Location: Jacksonville Beach, FL

Well, we are finally home, 3 months after our sailing adventure began. And what a great adventure it has been. Of course, the remainder of the trip had some memorable moments. So, sit back and relax and enjoy the final leg of our trip home.

Thursday, August 27, 2009
St. Augustine, FL
We decided to stay an extra day in St. Augustine. Admiral Sandy said she wasn’t ready for the trip to be over, so she was stalling by keeping us in St. Augustine. Personally, I think Captain Jim and Admiral Sandy just wanted to prolong my yearning for my bed, my yard and my air conditioning!

Here are some photos of St. Augustine:

Fort Castillo de San Marcos in St. Augustine:

While in St. Augustine, we had a nice lunch with our sailing friend Fland, who keeps his catamaran in St. Augustine. We also met a couple named Paul and Malinda who live on a 41 foot Morgan Out Island named “Daydream”. They have been living on their sail boat for the last 7 years and have spent most of that time in the Caribbean. They may be headed to Jacksonville to do some work on their boat, so we hope to see them again. Here is a photo of “Daydream”.

Friday, August 28, 2009
Destination: Jacksonville Beach, FL
As we were preparing to leave the anchorage, Captain Jim spotted this turtle that swam up to our boat. The turtle was trying to get under the boat, so Captain Jim had a hard time getting his photo.

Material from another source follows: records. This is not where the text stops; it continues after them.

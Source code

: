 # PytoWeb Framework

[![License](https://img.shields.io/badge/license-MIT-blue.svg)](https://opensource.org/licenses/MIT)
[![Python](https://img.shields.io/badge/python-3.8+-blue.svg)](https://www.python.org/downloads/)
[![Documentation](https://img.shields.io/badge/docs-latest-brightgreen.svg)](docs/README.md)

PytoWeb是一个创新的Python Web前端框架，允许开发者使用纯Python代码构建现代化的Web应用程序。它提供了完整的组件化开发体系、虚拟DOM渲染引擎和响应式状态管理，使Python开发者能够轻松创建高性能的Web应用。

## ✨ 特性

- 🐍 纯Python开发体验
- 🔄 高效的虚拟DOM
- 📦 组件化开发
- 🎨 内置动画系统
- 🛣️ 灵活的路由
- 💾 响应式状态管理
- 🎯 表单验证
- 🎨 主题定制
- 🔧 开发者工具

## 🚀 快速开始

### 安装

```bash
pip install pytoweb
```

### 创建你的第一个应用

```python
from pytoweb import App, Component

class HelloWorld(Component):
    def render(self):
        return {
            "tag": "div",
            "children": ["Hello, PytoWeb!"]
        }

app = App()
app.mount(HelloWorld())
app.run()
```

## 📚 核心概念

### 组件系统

You can see in this photo, the brown color of the water now that we are in northeast Florida. Admiral Sandy said it is not as pretty as the water in the Keys. But, Admiral Jim said the water is that color because of the tannic acid released by decaying vegetation. It is good to know that the brown is not because of pollution.

Approaching rain:

Here are some photos of the beautiful scenery north of St. Augustine. Much of this natural area is part of the Guana State Park (a.k.a. Guana Tolomato Matanzas National Estuarine Research Reserve, GTMNERR).

If you look closely at this picture, you can see two egrets in flight:

I'm just enjoying the ride:

Here is a photo of a roseate spoonbill. We wish we could have gotten a closer shot, but it is the pink bird near the middle of the photo. We don't see these birds very often, so it is a real treat when we do.

Rain ahead:

I love all the smells:

As we approached the Palm Valley bridge, the rain hit. But after the rain subsided, the water was so smooth, it was like a mirror:

But, Wait… The Adventure Isn’t Over Yet!
We were only about an hour and a half away from Jacksonville Beach when the engine began to sputter and then it stopped running completely! I thought we had gotten to our destination, so I got excited. But, Captain Jim wasn’t so excited. When he checked the fuel tank, he realized that we had run out of fuel. I could tell that mild-mannered Captain Jim was frustrated because he had worked so hard the whole trip calculating how much fuel we needed every time we re-fueled. Unfortunately, his calculations were just a little off.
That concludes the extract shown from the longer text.